The film stars John Turturro as Harry Caine, a mall security guard who becomes obsessed with finding his wife's murderer, which was captured, muddy and distant, on the mall's video security system.
Like another angle on Michelangelo Antonioni's "Blow-Up," the plot follows Harry as he studies the tapes and digital pictures, looking for connections and clues. He becomes obsessed with a house across the street from his own, breaks in and finds a strip of film -- a vague clue that leads him to Montana. Once there, his crosses paths with a cop (James Remar) and his wife (Deborah Kara Unger).
The point of the film is not what happens next or how it happens, but more abstract questions, like "why?" Harry is not interested in catching his wife's killer or in getting revenge, but in simply asking why he did it. As the film builds, director Refn skillfully allows Harry to get both closer and farther away form his goal, like an optical illusion or a search for perfection in an imperfect universe.
A strange group of people came together for this story. Turturro gives an uncharacteristically internal performance, forgoing his usual tics and grandstanding for a portrait of a man who has hardened his soul. The cinematography is by Larry Smith, a former camera operator for Stanley Kubrick for the past several decades ("Barry Lyndon," "The Shining," "Eyes Wide Shut"), and his gliding, dreamlike work is unmistakably Kubrick-esque.
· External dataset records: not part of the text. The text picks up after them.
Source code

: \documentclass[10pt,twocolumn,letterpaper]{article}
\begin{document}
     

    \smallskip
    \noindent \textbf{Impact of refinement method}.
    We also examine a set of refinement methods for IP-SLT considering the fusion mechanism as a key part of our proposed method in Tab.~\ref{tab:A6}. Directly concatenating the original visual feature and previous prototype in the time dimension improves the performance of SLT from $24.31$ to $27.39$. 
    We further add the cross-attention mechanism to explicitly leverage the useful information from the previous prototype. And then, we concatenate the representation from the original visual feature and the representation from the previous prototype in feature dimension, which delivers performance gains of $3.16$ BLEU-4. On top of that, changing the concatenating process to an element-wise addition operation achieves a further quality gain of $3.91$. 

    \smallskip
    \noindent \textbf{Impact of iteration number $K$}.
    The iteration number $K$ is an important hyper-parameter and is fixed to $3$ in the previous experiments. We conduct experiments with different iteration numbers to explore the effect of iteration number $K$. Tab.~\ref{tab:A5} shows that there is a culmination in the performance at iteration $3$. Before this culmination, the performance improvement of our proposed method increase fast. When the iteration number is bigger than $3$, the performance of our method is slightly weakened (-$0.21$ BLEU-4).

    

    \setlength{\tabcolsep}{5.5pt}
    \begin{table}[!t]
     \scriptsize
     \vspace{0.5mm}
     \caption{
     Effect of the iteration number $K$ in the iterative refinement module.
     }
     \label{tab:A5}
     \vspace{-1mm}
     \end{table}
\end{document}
The incredibly spare musical score is co-composed by art-music guru Brian Eno, and the screenplay was co-written by Hubert Selby Jr., that scribe of unrelenting addiction, sleaze and depression ("Last Exit to Brooklyn," "Requiem for a Dream").
Danish-born director Nicolas Winding Refn makes his English-language debut here, and if nothing else, he shows an unerring eye in selecting his talent and the restraint to make it come together.
It's difficult to explain "Fear X," not only to avoid giving the plot away, but also because so much is left up to interpretation. No doubt the film's ending will leave most viewers with a "huh?" impression, but it's a hugely intriguing experience.